**ASSIGNMENT**: Which lines of the entries contain the word "https"? Please list them.

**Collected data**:
-*-*-
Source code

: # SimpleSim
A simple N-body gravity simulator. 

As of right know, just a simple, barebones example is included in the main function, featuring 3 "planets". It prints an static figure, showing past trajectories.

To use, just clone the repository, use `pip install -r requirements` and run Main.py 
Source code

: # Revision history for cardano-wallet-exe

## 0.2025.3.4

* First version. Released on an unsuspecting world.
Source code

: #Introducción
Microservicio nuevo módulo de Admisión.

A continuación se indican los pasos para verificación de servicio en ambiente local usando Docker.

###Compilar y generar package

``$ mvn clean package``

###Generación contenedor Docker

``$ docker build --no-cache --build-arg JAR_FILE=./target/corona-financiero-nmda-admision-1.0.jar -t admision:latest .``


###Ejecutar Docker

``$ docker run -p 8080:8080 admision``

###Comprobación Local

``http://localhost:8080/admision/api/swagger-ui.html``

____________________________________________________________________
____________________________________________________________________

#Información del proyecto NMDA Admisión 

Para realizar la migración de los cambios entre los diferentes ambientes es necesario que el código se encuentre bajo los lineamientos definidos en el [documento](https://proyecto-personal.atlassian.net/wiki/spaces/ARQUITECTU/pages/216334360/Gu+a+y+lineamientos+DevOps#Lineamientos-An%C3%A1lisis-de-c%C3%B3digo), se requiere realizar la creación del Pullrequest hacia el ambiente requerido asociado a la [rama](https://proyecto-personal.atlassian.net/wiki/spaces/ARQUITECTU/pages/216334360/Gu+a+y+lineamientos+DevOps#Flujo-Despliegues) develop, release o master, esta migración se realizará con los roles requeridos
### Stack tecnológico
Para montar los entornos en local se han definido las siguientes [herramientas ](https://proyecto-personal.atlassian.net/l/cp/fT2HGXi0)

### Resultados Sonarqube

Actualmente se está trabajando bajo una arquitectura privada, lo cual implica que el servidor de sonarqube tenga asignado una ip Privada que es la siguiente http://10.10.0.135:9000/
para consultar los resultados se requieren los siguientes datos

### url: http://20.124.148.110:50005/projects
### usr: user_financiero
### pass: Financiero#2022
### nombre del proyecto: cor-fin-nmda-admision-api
-*-*-
**TASK RESPONSE**:
Para realizar la migración de los cambios entre los diferentes ambientes es necesario que el código se encuentre bajo los lineamientos definidos en el [documento](https://proyecto-personal.atlassian.net/wiki/spaces/ARQUITECTU/pages/216334360/Gu+a+y+lineamientos+DevOps#Lineamientos-An%C3%A1lisis-de-c%C3%B3digo), se requiere realizar la creación del Pullrequest hacia el ambiente requerido asociado a la [rama](https://proyecto-personal.atlassian.net/wiki/spaces/ARQUITECTU/pages/216334360/Gu+a+y+lineamientos+DevOps#Flujo-Despliegues) develop, release o master, esta migración se realizará con los roles requeridos
Para montar los entornos en local se han definido las siguientes [herramientas ](https://proyecto-personal.atlassian.net/l/cp/fT2HGXi0)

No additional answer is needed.